Gold prices continue to rise, affirming its position as the leading safe haven
Gold prices are correcting after surging to their highest since April, but overnight gains reaffirmed the precious metal’s status as a safe haven after Israel carried out airstrikes on Iranian nuclear and missile targets, killing several senior military officers.
It is worth noting that while gold prices have risen sharply, the US dollar and US Treasury bonds have not received the expected safe haven flows. Mohamed El-Erian, former CEO of PIMCO and currently President of Queens College, Cambridge, warned investors not to rely too much on the US dollar and US bonds as traditional safe haven assets.
"Bond yields are barely moving after the Israeli attack on Iran. Watch gold and silver instead," he tweeted. Spot gold is currently trading around $3,421.28 an ounce, up more than 1% on the day and still holding above the key resistance level of $3,400. Meanwhile, the yield on the 10-year US Treasury note is at 4.42%, while the US dollar index continues to struggle around a multi-year low of 98.09.

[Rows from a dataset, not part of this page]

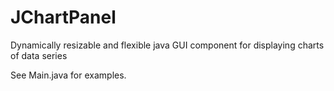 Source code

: # JChartPanel
Dynamically resizable and flexible java GUI component for displaying charts of data series

See Main.java for examples.

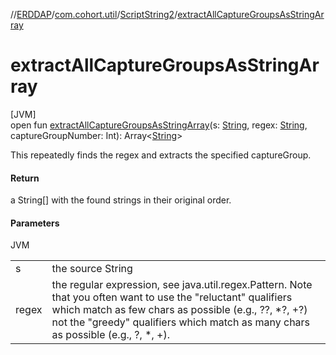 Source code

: //[ERDDAP](../../../index.md)/[com.cohort.util](../index.md)/[ScriptString2](index.md)/[extractAllCaptureGroupsAsStringArray](extract-all-capture-groups-as-string-array.md)

# extractAllCaptureGroupsAsStringArray

[JVM]\
open fun [extractAllCaptureGroupsAsStringArray](extract-all-capture-groups-as-string-array.md)(s: [String](https://docs.oracle.com/en/java/javase/17/docs/api/java.base/java/lang/String.html), regex: [String](https://docs.oracle.com/en/java/javase/17/docs/api/java.base/java/lang/String.html), captureGroupNumber: Int): Array&lt;[String](https://docs.oracle.com/en/java/javase/17/docs/api/java.base/java/lang/String.html)&gt;

This repeatedly finds the regex and extracts the specified captureGroup.

#### Return

a String[] with the found strings in their original order.

#### Parameters

JVM

| | |
|---|---|
| s | the source String |
| regex | the regular expression, see java.util.regex.Pattern. Note that you often want to use the &quot;reluctant&quot; qualifiers which match as few chars as possible (e.g., ??, *?, +?) not the &quot;greedy&quot; qualifiers which match as many chars as possible (e.g., ?, *, +). | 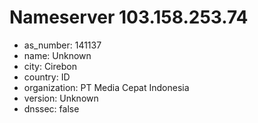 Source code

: # Nameserver 103.158.253.74

* as_number: 141137
* name: Unknown
* city: Cirebon
* country: ID
* organization: PT Media Cepat Indonesia
* version: Unknown
* dnssec: false
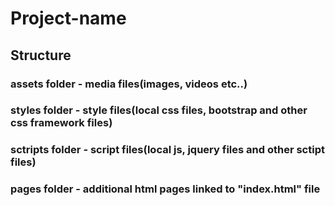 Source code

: # Project-name

## Structure

### assets folder - media files(images, videos etc..)
### styles folder - style files(local css files, bootstrap and other css framework files)
### sctripts folder - script files(local js, jquery files and other sctipt files)
### pages folder - additional html pages linked to "index.html" file
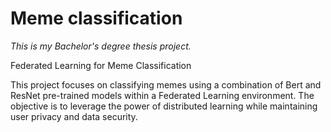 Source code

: # Meme classification

*This is my Bachelor's degree thesis project.*

Federated Learning for Meme Classification

This project focuses on classifying memes using a combination of Bert and ResNet pre-trained models within a Federated Learning environment. The objective is to leverage the power of distributed learning while maintaining user privacy and data security.
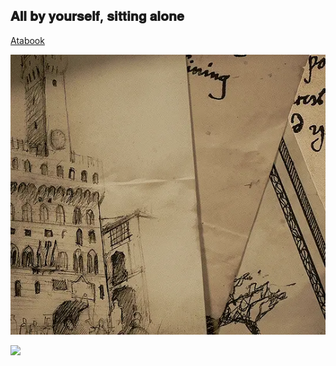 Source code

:## 𝐀𝐥𝐥 𝐛𝐲 𝐲𝐨𝐮𝐫𝐬𝐞𝐥𝐟, 𝐬𝐢𝐭𝐭𝐢𝐧𝐠 𝐚𝐥𝐨𝐧𝐞

[Atabook](https://bleedingcannibal.atabook.org/)


![★](https://github.com/SACRlFICE/SACRlFICE/blob/dacc1211b036d17d481d2bde719f5d8c88f04cc6/tumblr_6a596e6383b66db9c0bfc217a39b93d4_a7445167_540.gif.webp)


![](https://komarev.com/ghpvc/?username=BleedingCannibal&abbreviated=true&color=grey)

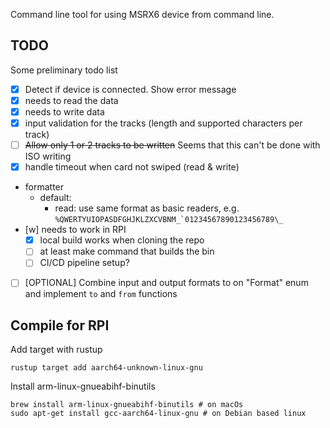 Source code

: Command line tool for using MSRX6 device from command line.

## TODO

Some preliminary todo list

- [x] Detect if device is connected. Show error message
- [x] needs to read the data
- [x] needs to write data
- [x] input validation for the tracks (length and supported characters per track)
- [ ] ~~Allow only 1 or 2 tracks to be written~~ Seems that this can't be done with ISO writing
- [x] handle timeout when card not swiped (read & write)
- formatter
  - default:
    - read: use same format as basic readers, e.g. `` %QWERTYUIOPASDFGHJKLZXCVBNM_`01234567890123456789\_ ``
- [w] needs to work in RPI
  - [x] local build works when cloning the repo
  - [ ] at least make command that builds the bin
  - [ ] CI/CD pipeline setup?
- [ ] [OPTIONAL] Combine input and output formats to on "Format" enum and implement `to` and `from` functions

## Compile for RPI

Add target with rustup

    rustup target add aarch64-unknown-linux-gnu

Install arm-linux-gnueabihf-binutils

    brew install arm-linux-gnueabihf-binutils # on macOs
    sudo apt-get install gcc-aarch64-linux-gnu # on Debian based linux
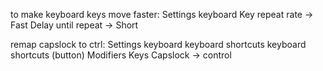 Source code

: to make keyboard keys move faster:
Settings
keyboard
Key repeat rate -> Fast
Delay until repeat -> Short

remap capslock to ctrl:
Settings
keyboard
keyboard shortcuts
keyboard shortcuts (button)
Modifiers Keys
Capslock -> control

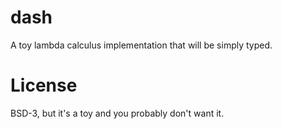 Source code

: # dash

A toy lambda calculus implementation that will be simply typed.

# License

BSD-3, but it's a toy and you probably don't want it.
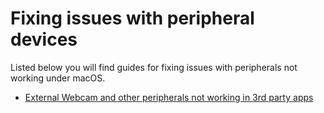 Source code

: # Fixing issues with peripheral devices

Listed below you will find guides for fixing issues with peripherals not working under macOS.

- [External Webcam and other peripherals not working in 3rd party apps](/Content/13_Peripherals/Fixing_Peripherals.md)

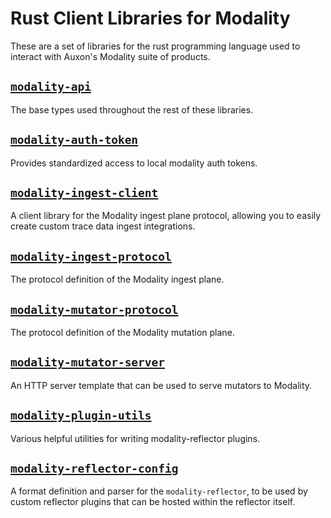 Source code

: # Rust Client Libraries for Modality

These are a set of libraries for the rust programming language used to
interact with Auxon's Modality suite of products.

## [`modality-api`](./modality-api/)

The base types used throughout the rest of these libraries.

## [`modality-auth-token`](./modality-auth-token)

Provides standardized access to local modality auth tokens.

## [`modality-ingest-client`](./modality-ingest-client/)

A client library for the Modality ingest plane protocol, allowing you to
easily create custom trace data ingest integrations.

## [`modality-ingest-protocol`](./modality-ingest-protocol/)

The protocol definition of the Modality ingest plane.

## [`modality-mutator-protocol`](./modality-mutator-protocol/)

The protocol definition of the Modality mutation plane.

## [`modality-mutator-server`](./modality-mutator-server/)

An HTTP server template that can be used to serve mutators to
Modality.

## [`modality-plugin-utils`](./modality-plugin-utils)

Various helpful utilities for writing modality-reflector plugins.

## [`modality-reflector-config`](./modality-reflector-config/)

A format definition and parser for the `modality-reflector`, to be used
by custom reflector plugins that can be hosted within the reflector
itself.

In a commentary published in the Financial Times, Mr. El-Erian said that the new conflict in the Middle East was "bad news at a bad time." He warned that rising energy prices would exacerbate inflationary pressures, thereby hampering global growth.
"Central banks will have to be more vigilant with unchecked inflationary pressures. This reduces the ability to cut interest rates early and sharply despite a slowdown. Meanwhile, any fiscal response will take place in a context where interest rates remain high and investors are very sensitive to deficits and public debt," he analyzed.

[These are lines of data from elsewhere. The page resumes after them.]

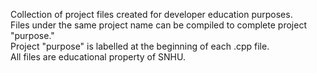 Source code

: Collection of project files created for developer education purposes. <br />
Files under the same project name can be compiled to complete project "purpose." <br />
Project "purpose" is labelled at the beginning of each .cpp file. <br />
All files are educational property of SNHU. 
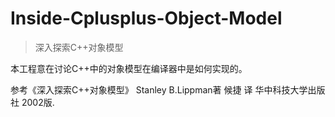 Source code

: # Inside-Cplusplus-Object-Model
> 深入探索C++对象模型

 本工程意在讨论C++中的对象模型在编译器中是如何实现的。
 
 参考《深入探索C++对象模型》 Stanley B.Lippman著 候捷 译 华中科技大学出版社 2002版.
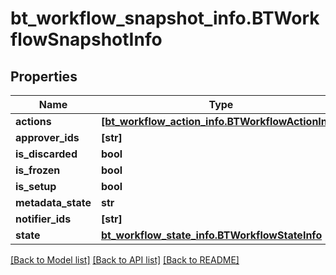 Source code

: # bt_workflow_snapshot_info.BTWorkflowSnapshotInfo

## Properties
Name | Type | Description | Notes
------------ | ------------- | ------------- | -------------
**actions** | [**[bt_workflow_action_info.BTWorkflowActionInfo]**](BTWorkflowActionInfo.md) |  | [optional] 
**approver_ids** | **[str]** |  | [optional] 
**is_discarded** | **bool** |  | [optional] 
**is_frozen** | **bool** |  | [optional] 
**is_setup** | **bool** |  | [optional] 
**metadata_state** | **str** |  | [optional] 
**notifier_ids** | **[str]** |  | [optional] 
**state** | [**bt_workflow_state_info.BTWorkflowStateInfo**](BTWorkflowStateInfo.md) |  | [optional] 

[[Back to Model list]](../README.md#documentation-for-models) [[Back to API list]](../README.md#documentation-for-api-endpoints) [[Back to README]](../README.md)


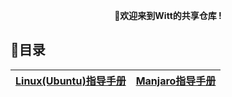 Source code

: <p align="center">
	<strong>🍬欢迎来到Witt的共享仓库 !</strong>
</p>


## 📝目录

| [Linux(Ubuntu)指导手册](linux/linux-guide.md) | [Manjaro指导手册](linux/manjaro-guide.md) |
| --------------------------------------------- | ----------------------------------------- |

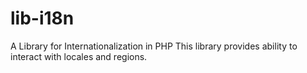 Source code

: # lib-i18n
 A Library for Internationalization in PHP
 This library provides ability to interact with locales and regions. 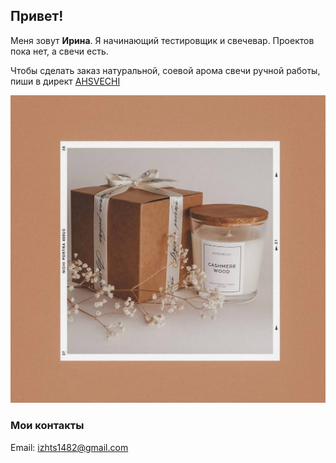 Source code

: ## Привет!

Меня зовут **Ирина**. Я начинающий тестировщик и свечевар. Проектов пока нет, а свечи есть. 

Чтобы сделать заказ натуральной, соевой арома свечи ручной работы, пиши в директ [AHSVECHI](https://www.instagram.com/ahsvechi)  

![](https://raw.githubusercontent.com/irzh84/HW-3-3-intro/main/img/photo_3_2023-08-04_11-07-58.jpg) 

### Мои контакты  
Email: <izhts1482@gmail.com>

El-Erian also pointed out that renewed geopolitical uncertainty will continue to undermine globalization. “Over time, the uncertainty caused by renewed Middle East upheaval could further erode the US-led global economic order, fueling the trend toward economic fragmentation,” he wrote.

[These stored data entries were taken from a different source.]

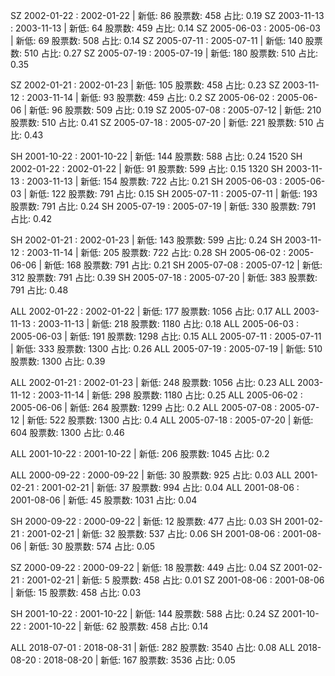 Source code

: 

SZ 2002-01-22 : 2002-01-22 | 新低: 86 股票数: 458 占比: 0.19
SZ 2003-11-13 : 2003-11-13 | 新低: 64 股票数: 459 占比: 0.14
SZ 2005-06-03 : 2005-06-03 | 新低: 69 股票数: 508 占比: 0.14
SZ 2005-07-11 : 2005-07-11 | 新低: 140 股票数: 510 占比: 0.27
SZ 2005-07-19 : 2005-07-19 | 新低: 180 股票数: 510 占比: 0.35

SZ 2002-01-21 : 2002-01-23 | 新低: 105 股票数: 458 占比: 0.23
SZ 2003-11-12 : 2003-11-14 | 新低: 93 股票数: 459 占比: 0.2
SZ 2005-06-02 : 2005-06-06 | 新低: 96 股票数: 509 占比: 0.19
SZ 2005-07-08 : 2005-07-12 | 新低: 210 股票数: 510 占比: 0.41
SZ 2005-07-18 : 2005-07-20 | 新低: 221 股票数: 510 占比: 0.43

SH 2001-10-22 : 2001-10-22 | 新低: 144 股票数: 588 占比: 0.24  1520
SH 2002-01-22 : 2002-01-22 | 新低: 91 股票数: 599 占比: 0.15   1320
SH 2003-11-13 : 2003-11-13 | 新低: 154 股票数: 722 占比: 0.21
SH 2005-06-03 : 2005-06-03 | 新低: 122 股票数: 791 占比: 0.15
SH 2005-07-11 : 2005-07-11 | 新低: 193 股票数: 791 占比: 0.24
SH 2005-07-19 : 2005-07-19 | 新低: 330 股票数: 791 占比: 0.42

SH 2002-01-21 : 2002-01-23 | 新低: 143 股票数: 599 占比: 0.24
SH 2003-11-12 : 2003-11-14 | 新低: 205 股票数: 722 占比: 0.28
SH 2005-06-02 : 2005-06-06 | 新低: 168 股票数: 791 占比: 0.21
SH 2005-07-08 : 2005-07-12 | 新低: 312 股票数: 791 占比: 0.39
SH 2005-07-18 : 2005-07-20 | 新低: 383 股票数: 791 占比: 0.48


ALL 2002-01-22 : 2002-01-22 | 新低: 177 股票数: 1056 占比: 0.17
ALL 2003-11-13 : 2003-11-13 | 新低: 218 股票数: 1180 占比: 0.18
ALL 2005-06-03 : 2005-06-03 | 新低: 191 股票数: 1298 占比: 0.15
ALL 2005-07-11 : 2005-07-11 | 新低: 333 股票数: 1300 占比: 0.26
ALL 2005-07-19 : 2005-07-19 | 新低: 510 股票数: 1300 占比: 0.39

ALL 2002-01-21 : 2002-01-23 | 新低: 248 股票数: 1056 占比: 0.23
ALL 2003-11-12 : 2003-11-14 | 新低: 298 股票数: 1180 占比: 0.25
ALL 2005-06-02 : 2005-06-06 | 新低: 264 股票数: 1299 占比: 0.2
ALL 2005-07-08 : 2005-07-12 | 新低: 522 股票数: 1300 占比: 0.4
ALL 2005-07-18 : 2005-07-20 | 新低: 604 股票数: 1300 占比: 0.46

ALL 2001-10-22 : 2001-10-22 | 新低: 206 股票数: 1045 占比: 0.2


ALL 2000-09-22 : 2000-09-22 | 新低: 30 股票数: 925 占比: 0.03
ALL 2001-02-21 : 2001-02-21 | 新低: 37 股票数: 994 占比: 0.04
ALL 2001-08-06 : 2001-08-06 | 新低: 45 股票数: 1031 占比: 0.04

SH 2000-09-22 : 2000-09-22 | 新低: 12 股票数: 477 占比: 0.03
SH 2001-02-21 : 2001-02-21 | 新低: 32 股票数: 537 占比: 0.06
SH 2001-08-06 : 2001-08-06 | 新低: 30 股票数: 574 占比: 0.05

SZ 2000-09-22 : 2000-09-22 | 新低: 18 股票数: 449 占比: 0.04
SZ 2001-02-21 : 2001-02-21 | 新低: 5 股票数: 458 占比: 0.01
SZ 2001-08-06 : 2001-08-06 | 新低: 15 股票数: 458 占比: 0.03

SH 2001-10-22 : 2001-10-22 | 新低: 144 股票数: 588 占比: 0.24
SZ 2001-10-22 : 2001-10-22 | 新低: 62 股票数: 458 占比: 0.14


ALL 2018-07-01 : 2018-08-31 | 新低: 282 股票数: 3540 占比: 0.08
ALL 2018-08-20 : 2018-08-20 | 新低: 167 股票数: 3536 占比: 0.05

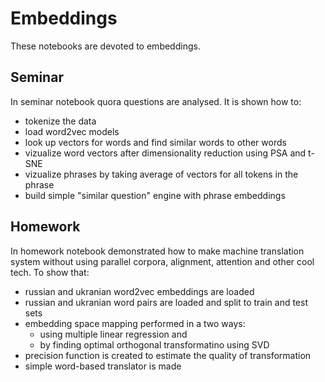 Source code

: # Embeddings
These notebooks are devoted to embeddings. 

## Seminar
In seminar notebook quora questions are analysed. 
It is shown how to:
 - tokenize the data
 - load word2vec models
 - look up vectors for words and find similar words to other words
 - vizualize word vectors after dimensionality reduction using PSA and t-SNE
 - vizualize phrases by taking average of vectors for all tokens in the phrase 
 - build simple "similar question" engine with phrase embeddings

## Homework
In homework notebook demonstrated how to make machine translation system without using parallel corpora, alignment, attention and other cool tech.
To show that:
 - russian and ukranian word2vec embeddings are loaded
 - russian and ukranian word pairs are loaded and split to train and test sets
 - embedding space mapping performed in a two ways:
   - using multiple linear regression and 
   - by finding optimal orthogonal transformatino using SVD
 - precision function is created to estimate the quality of transformation
 - simple word-based translator is made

Looking ahead, the expert predicts that the US dollar will continue to face downward pressure as countries diversify their reserves. "Much of the world is 'over-holding' the US dollar and US assets. As the US's central role in the global order weakens, the incentive for countries to reduce this dependence will grow," he concluded.
This week's gold price rally may soon stop
"The Israel-Iran conflict could keep gold above $3,400, but it's unlikely to push prices higher without a new escalation. History shows that geopolitical rallies are often difficult to sustain over the long term," said Ole Hansen, head of commodity strategy at Saxo Bank.
Spot gold is currently trading at $3,434.12 an ounce, up 3.75% from last week. Notably, gold is outperforming the US dollar, which is often seen as a safe haven but is currently failing to attract cash flows. The US dollar index is currently at 98.13, down 1% for the week.
Michele Schneider, chief market strategist at MarketGauge, warned investors to brace for short-term volatility as traders take profits. However, she said the long-term uptrend in gold and silver remains intact. "Conflicts can have a number of consequences, including higher inflation, so while prices may peak temporarily, I don't see this as a reversal point," she said.
Investors are cautiously waiting after the Israeli airstrike, said Naeem Aslam, chief investment officer at Zaye Capital Markets. He highlighted the importance of oil prices and Iran's response: "If Iran retaliates strongly, especially if it threatens oil supplies through the Strait of Hormuz, gold could explode on hedging demand. On the other hand, if tensions ease, gold's rally could stall."
However, Mr. Michael Brown from Pepperstone is still optimistic about the long-term prospects of gold: "The latest developments reinforce the role of gold in investment portfolios in the context of uncertainty. I believe prices will continue to rise, especially when organizations are diversifying reserves."